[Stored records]
***

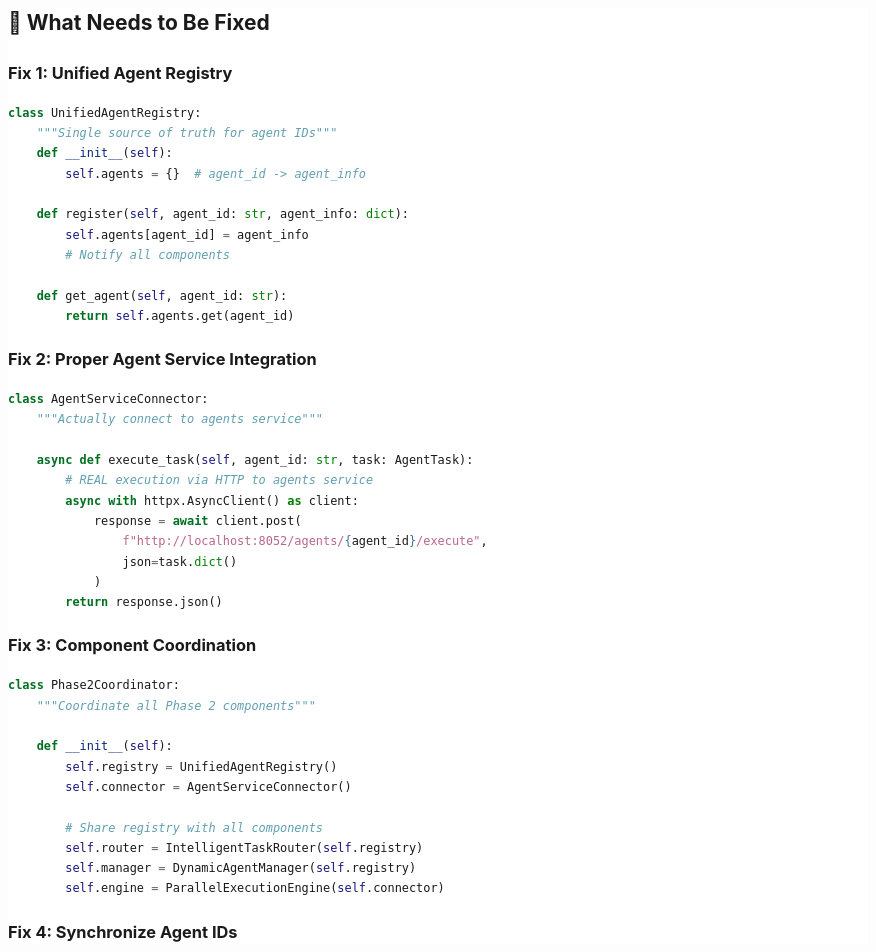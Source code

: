 ## 🔧 What Needs to Be Fixed

### Fix 1: Unified Agent Registry

```python
class UnifiedAgentRegistry:
    """Single source of truth for agent IDs"""
    def __init__(self):
        self.agents = {}  # agent_id -> agent_info
        
    def register(self, agent_id: str, agent_info: dict):
        self.agents[agent_id] = agent_info
        # Notify all components
        
    def get_agent(self, agent_id: str):
        return self.agents.get(agent_id)
```

### Fix 2: Proper Agent Service Integration

```python
class AgentServiceConnector:
    """Actually connect to agents service"""
    
    async def execute_task(self, agent_id: str, task: AgentTask):
        # REAL execution via HTTP to agents service
        async with httpx.AsyncClient() as client:
            response = await client.post(
                f"http://localhost:8052/agents/{agent_id}/execute",
                json=task.dict()
            )
        return response.json()
```

### Fix 3: Component Coordination

```python
class Phase2Coordinator:
    """Coordinate all Phase 2 components"""
    
    def __init__(self):
        self.registry = UnifiedAgentRegistry()
        self.connector = AgentServiceConnector()
        
        # Share registry with all components
        self.router = IntelligentTaskRouter(self.registry)
        self.manager = DynamicAgentManager(self.registry)
        self.engine = ParallelExecutionEngine(self.connector)
```

### Fix 4: Synchronize Agent IDs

***

> Problem statement
Please copy every line in the entries where "with" appears.

> Response to the task
        async with httpx.AsyncClient() as client:
        # Share registry with all components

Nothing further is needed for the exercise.